YOUR TASK = From the records below, print exactly the lines starting at the one containing "# TransactionalPeriod" and ending at the one containing "Mean of amounts", ends included, and nothing else.

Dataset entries
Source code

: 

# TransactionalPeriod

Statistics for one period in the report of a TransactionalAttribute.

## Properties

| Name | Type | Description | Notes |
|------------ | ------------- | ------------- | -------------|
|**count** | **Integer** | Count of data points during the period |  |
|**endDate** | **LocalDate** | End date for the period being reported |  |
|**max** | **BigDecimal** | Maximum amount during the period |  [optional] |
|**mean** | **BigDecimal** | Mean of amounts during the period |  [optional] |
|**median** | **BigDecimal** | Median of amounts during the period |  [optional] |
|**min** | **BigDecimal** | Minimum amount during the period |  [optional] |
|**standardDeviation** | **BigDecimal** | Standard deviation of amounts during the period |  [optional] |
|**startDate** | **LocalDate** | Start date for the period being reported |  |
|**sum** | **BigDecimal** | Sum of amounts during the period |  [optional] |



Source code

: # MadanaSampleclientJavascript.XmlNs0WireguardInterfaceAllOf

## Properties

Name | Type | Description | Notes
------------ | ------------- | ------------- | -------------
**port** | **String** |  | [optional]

ANSWER FOR THE TASK =
# TransactionalPeriod

Statistics for one period in the report of a TransactionalAttribute.

## Properties

| Name | Type | Description | Notes |
|------------ | ------------- | ------------- | -------------|
|**count** | **Integer** | Count of data points during the period |  |
|**endDate** | **LocalDate** | End date for the period being reported |  |
|**max** | **BigDecimal** | Maximum amount during the period |  [optional] |
|**mean** | **BigDecimal** | Mean of amounts during the period |  [optional] |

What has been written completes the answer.